Uncompressed video delivers maximum quality, but at a very high data rate. A variety of methods are used to compress video streams, with the most effective ones using a group of pictures (GOP) to reduce spatial and temporal redundancy. Broadly speaking, spatial redundancy is reduced by registering differences between parts of a single frame; this task is known as intraframe compression and is closely related to image compression. Likewise, temporal redundancy can be reduced by registering differences between frames; this task is known as interframe compression, including motion compensation and other techniques. The most common modern compression standards are MPEG-2, used for DVD, Blu-ray and satellite television, and MPEG-4, used for AVCHD, Mobile phones (3GP) and Internet.

Stereoscopic
Stereoscopic video for 3d film and other applications can be displayed using several different methods:
 Two channels: a right channel for the right eye and a left channel for the left eye. Both channels may be viewed simultaneously by using light-polarizing filters 90 degrees off-axis from each other on two video projectors. These separately polarized channels are viewed wearing eyeglasses with matching polarization filters.
 Anaglyph 3D where one channel is overlaid with two color-coded layers. This left and right layer technique is occasionally used for network broadcast or recent anaglyph releases of 3D movies on DVD. Simple red/cyan plastic glasses provide the means to view the images discretely to form a stereoscopic view of the content.
 One channel with alternating left and right frames for the corresponding eye, using LCD shutter glasses that synchronize to the video to alternately block the image to each eye, so the appropriate eye sees the correct frame. This method is most common in computer virtual reality applications such as in a Cave Automatic Virtual Environment, but reduces effective video framerate by a factor of two.

Formats
Different layers of video transmission and storage each provide their own set of formats to choose from.

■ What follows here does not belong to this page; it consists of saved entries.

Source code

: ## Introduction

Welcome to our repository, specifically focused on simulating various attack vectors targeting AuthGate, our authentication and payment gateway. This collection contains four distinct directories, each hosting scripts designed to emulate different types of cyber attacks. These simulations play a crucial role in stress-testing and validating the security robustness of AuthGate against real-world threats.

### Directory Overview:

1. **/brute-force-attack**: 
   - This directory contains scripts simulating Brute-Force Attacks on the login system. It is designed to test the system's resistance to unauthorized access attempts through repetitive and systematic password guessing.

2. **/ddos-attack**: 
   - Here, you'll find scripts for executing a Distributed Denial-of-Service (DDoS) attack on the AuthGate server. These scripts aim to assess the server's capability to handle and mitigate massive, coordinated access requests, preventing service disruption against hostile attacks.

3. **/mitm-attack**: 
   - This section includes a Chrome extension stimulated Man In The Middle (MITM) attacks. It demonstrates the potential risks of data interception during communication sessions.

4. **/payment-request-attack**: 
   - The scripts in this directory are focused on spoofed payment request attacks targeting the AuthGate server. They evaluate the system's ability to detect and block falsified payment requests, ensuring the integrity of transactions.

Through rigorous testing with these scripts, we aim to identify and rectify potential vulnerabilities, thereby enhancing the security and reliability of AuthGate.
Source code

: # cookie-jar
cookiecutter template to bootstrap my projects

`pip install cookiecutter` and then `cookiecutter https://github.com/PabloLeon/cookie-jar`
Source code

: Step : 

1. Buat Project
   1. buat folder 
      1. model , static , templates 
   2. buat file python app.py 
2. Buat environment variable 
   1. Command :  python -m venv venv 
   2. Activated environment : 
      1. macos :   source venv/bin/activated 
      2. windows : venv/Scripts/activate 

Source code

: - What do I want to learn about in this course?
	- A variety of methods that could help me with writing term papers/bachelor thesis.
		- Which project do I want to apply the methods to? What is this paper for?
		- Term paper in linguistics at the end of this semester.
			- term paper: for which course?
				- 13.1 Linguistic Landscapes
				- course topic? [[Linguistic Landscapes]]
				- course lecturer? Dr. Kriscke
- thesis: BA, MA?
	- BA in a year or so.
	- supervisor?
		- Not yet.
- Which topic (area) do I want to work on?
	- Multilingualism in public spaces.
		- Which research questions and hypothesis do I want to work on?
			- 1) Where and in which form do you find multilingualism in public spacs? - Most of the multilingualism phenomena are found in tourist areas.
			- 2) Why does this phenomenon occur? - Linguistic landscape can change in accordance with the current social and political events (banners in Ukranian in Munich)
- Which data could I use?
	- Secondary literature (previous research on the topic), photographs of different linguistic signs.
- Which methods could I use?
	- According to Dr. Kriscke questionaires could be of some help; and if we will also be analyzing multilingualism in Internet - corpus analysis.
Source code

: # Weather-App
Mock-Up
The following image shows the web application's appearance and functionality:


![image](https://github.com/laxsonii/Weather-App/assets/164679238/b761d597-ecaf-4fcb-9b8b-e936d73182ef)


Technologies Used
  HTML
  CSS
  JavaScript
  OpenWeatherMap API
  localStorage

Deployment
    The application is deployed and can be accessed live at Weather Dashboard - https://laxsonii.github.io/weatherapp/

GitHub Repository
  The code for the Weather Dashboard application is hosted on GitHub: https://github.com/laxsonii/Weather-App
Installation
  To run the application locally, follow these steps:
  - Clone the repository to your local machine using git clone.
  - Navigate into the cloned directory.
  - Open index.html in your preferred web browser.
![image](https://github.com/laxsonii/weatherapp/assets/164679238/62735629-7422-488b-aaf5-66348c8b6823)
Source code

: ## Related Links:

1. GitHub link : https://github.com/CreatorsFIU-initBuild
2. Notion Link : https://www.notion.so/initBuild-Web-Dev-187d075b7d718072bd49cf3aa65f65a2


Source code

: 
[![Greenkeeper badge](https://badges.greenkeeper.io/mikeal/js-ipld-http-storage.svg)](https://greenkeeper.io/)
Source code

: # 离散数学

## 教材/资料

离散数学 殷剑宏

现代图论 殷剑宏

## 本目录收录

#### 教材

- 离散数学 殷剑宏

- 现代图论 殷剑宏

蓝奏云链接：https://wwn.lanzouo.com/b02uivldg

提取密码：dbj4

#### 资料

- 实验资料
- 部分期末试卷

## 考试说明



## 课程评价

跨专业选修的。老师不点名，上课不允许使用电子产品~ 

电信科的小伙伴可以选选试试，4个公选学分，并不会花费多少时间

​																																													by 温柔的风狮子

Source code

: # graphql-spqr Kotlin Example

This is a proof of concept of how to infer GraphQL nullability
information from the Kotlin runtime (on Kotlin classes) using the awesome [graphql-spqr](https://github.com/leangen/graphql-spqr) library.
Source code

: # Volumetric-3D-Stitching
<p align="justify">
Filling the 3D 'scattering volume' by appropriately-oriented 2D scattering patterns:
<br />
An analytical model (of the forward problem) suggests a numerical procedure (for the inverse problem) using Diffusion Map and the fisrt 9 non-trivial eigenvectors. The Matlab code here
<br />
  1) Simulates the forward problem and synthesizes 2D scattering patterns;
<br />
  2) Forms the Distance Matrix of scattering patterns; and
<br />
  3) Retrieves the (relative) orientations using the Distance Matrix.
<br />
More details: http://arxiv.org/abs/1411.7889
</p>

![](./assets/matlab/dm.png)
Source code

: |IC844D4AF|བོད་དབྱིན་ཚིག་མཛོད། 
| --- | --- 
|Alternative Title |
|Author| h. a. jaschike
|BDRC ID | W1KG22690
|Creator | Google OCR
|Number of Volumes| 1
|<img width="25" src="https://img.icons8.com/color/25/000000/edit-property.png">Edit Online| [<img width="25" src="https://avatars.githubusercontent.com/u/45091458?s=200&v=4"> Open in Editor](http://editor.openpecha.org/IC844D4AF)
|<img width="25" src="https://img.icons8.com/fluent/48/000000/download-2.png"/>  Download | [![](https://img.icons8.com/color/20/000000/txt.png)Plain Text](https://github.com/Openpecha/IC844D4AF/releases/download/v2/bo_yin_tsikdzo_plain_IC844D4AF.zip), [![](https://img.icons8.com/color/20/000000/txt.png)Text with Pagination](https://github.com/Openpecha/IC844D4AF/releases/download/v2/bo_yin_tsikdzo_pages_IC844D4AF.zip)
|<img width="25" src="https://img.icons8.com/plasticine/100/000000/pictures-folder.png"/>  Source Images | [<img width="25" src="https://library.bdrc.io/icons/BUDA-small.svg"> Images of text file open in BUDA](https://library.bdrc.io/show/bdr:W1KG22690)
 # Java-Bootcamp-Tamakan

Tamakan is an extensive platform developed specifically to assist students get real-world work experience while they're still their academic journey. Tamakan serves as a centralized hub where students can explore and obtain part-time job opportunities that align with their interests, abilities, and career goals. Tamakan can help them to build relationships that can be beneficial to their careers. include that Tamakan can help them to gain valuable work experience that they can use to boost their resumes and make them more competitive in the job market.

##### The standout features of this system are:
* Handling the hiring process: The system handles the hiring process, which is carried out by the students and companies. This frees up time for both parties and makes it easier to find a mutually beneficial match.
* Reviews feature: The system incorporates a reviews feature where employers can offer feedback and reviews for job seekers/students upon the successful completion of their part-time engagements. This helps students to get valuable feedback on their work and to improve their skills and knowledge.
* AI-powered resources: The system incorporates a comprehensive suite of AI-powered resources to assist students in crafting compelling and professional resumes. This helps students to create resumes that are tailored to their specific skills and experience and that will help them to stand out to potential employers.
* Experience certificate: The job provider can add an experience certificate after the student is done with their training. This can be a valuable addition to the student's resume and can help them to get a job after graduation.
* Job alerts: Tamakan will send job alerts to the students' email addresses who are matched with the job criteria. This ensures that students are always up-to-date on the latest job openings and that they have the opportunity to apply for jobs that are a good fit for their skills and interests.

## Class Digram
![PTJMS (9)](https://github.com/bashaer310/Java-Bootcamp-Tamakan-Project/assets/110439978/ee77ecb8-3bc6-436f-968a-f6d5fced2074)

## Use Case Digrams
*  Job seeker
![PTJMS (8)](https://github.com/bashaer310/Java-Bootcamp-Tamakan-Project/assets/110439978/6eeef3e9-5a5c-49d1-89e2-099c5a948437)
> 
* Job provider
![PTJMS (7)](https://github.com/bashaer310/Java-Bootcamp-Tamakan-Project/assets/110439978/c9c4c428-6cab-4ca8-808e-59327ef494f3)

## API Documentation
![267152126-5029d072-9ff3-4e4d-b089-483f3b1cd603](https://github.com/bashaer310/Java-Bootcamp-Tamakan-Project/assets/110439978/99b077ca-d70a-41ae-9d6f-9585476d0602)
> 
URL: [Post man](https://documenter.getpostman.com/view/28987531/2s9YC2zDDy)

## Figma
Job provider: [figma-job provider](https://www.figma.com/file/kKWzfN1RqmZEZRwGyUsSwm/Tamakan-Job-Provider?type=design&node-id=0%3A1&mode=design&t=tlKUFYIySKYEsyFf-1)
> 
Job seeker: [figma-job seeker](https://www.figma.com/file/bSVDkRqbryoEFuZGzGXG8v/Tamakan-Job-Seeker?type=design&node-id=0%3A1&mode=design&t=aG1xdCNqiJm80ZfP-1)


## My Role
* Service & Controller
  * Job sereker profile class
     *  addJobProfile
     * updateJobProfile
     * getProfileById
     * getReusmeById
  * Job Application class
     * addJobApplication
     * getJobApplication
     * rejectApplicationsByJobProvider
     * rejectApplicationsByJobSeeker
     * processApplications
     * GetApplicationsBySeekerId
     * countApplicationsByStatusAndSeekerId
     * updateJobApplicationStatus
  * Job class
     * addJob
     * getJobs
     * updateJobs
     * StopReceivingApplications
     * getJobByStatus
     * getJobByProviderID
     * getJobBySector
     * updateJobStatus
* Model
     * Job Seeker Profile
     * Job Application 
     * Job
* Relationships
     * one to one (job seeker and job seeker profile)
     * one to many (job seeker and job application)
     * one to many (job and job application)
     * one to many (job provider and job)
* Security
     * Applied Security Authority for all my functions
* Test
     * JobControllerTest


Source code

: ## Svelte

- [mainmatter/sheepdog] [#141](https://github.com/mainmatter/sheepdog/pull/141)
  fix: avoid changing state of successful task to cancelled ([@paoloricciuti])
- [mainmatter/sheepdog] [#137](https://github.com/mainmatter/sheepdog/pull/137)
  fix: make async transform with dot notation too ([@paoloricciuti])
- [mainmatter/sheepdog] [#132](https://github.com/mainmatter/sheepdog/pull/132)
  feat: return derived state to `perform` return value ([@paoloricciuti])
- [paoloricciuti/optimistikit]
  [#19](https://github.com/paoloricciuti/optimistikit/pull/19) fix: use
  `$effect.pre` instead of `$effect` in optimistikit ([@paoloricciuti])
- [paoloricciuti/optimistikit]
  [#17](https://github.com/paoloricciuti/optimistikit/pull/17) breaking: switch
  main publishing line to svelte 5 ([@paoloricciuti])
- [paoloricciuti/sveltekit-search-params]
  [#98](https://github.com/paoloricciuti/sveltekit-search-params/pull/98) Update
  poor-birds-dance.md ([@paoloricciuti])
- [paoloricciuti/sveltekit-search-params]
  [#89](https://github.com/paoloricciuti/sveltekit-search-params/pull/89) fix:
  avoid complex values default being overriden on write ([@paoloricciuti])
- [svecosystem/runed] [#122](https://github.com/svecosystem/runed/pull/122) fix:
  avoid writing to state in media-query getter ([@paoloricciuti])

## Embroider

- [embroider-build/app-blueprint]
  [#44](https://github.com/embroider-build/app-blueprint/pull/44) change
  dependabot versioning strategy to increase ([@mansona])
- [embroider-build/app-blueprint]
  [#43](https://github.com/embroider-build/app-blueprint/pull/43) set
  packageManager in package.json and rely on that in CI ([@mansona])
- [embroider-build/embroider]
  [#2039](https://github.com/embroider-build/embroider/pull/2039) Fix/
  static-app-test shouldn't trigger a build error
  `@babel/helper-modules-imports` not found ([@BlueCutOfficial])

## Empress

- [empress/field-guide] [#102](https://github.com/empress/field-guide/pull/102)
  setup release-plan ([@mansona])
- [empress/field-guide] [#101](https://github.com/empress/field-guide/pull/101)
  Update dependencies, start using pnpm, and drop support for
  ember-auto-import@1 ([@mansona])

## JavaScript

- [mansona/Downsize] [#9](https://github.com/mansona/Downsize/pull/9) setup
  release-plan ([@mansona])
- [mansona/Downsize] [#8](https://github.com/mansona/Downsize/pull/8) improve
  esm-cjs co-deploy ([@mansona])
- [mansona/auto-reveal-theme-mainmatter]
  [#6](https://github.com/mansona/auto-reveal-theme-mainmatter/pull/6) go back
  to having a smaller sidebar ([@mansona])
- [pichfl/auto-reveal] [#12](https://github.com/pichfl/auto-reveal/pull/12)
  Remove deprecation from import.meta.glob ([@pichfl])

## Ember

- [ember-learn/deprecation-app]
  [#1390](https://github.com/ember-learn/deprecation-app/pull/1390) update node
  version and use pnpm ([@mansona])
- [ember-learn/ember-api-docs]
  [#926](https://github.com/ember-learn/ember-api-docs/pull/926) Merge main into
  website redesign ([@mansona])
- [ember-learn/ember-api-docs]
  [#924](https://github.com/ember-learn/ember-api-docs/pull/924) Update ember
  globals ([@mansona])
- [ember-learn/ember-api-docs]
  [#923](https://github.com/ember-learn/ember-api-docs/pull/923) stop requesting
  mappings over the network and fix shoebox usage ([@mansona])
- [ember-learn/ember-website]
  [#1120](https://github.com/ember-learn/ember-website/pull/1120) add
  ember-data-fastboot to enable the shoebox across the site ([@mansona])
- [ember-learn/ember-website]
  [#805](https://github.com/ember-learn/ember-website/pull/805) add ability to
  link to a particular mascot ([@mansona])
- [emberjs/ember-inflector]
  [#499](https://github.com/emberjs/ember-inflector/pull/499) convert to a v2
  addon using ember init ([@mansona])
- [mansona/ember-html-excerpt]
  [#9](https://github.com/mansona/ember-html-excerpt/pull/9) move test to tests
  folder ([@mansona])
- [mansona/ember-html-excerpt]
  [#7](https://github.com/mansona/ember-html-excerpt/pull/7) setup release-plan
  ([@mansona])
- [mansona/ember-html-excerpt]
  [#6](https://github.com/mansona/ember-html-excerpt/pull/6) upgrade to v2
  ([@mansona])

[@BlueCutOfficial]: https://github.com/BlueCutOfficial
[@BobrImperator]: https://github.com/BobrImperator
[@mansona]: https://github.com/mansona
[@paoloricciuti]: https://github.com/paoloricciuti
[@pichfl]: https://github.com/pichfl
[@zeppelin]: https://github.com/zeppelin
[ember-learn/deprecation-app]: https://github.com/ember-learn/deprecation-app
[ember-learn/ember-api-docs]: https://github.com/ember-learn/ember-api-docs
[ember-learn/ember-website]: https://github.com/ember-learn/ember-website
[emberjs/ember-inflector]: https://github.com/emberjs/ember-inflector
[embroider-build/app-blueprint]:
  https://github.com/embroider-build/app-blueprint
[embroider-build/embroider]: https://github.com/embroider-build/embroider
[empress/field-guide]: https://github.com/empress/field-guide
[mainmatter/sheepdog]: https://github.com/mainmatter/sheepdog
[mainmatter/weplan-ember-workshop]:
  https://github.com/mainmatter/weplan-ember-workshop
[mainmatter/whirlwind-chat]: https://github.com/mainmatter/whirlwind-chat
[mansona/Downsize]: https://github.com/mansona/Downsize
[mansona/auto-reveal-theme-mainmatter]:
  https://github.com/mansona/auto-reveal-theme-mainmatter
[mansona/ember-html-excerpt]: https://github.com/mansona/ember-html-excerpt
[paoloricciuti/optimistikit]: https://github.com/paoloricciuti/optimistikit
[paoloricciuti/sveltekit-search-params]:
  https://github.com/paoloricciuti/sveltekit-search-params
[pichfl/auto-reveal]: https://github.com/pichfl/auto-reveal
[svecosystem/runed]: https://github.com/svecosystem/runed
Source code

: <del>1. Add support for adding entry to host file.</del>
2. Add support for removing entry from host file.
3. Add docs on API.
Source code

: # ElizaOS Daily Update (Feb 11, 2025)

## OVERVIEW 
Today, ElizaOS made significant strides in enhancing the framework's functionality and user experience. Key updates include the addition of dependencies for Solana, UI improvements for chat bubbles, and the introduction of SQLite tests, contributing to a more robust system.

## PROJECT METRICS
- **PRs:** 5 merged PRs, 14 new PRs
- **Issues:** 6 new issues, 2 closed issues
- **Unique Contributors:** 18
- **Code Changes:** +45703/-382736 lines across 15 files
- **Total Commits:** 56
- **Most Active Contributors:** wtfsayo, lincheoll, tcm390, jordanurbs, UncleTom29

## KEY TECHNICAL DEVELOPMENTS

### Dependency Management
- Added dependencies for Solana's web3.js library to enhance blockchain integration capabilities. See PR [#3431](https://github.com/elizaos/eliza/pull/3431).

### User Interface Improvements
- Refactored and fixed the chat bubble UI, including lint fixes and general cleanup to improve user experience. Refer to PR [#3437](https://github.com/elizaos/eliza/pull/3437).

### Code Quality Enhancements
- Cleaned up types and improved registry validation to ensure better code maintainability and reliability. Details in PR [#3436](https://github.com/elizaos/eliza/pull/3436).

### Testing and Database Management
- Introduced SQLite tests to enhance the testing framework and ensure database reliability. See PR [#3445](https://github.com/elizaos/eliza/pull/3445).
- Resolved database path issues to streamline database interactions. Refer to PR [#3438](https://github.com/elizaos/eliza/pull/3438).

For transmission, there is a physical connector and signal protocol (see List of video connectors).  A given physical link can carry certain display standards that specify a particular refresh rate, display resolution, and color space.

Many analog and digital recording formats are in use, and digital video clips can also be stored on a computer file system as files, which have their own formats.  In addition to the physical format used by the data storage device or transmission medium, the stream of ones and zeros that is sent must be in a particular digital video coding format, of which a number are available.

Analog video
Analog video is a video signal represented by one or more analog signals. Analog color video signals include luminance, brightness (Y) and chrominance (C).  When combined into one channel, as is the case, among others with NTSC, PAL and SECAM it is called composite video. Analog video may be carried in separate channels, as in two channel S-Video (YC) and multi-channel component video formats.

Analog video is used in both consumer and professional television production applications.

Digital video
Digital video signal formats have been adopted, including serial digital interface (SDI), Digital Visual Interface (DVI), High-Definition Multimedia Interface (HDMI) and DisplayPort Interface.

Transport medium
Video can be transmitted or transported in a variety of ways including wireless terrestrial television as an analog or digital signal, coaxial cable in a closed-circuit system as an analog signal. Broadcast or studio cameras use a single or dual coaxial cable system using serial digital interface (SDI). See List of video connectors for information about physical connectors and related signal standards.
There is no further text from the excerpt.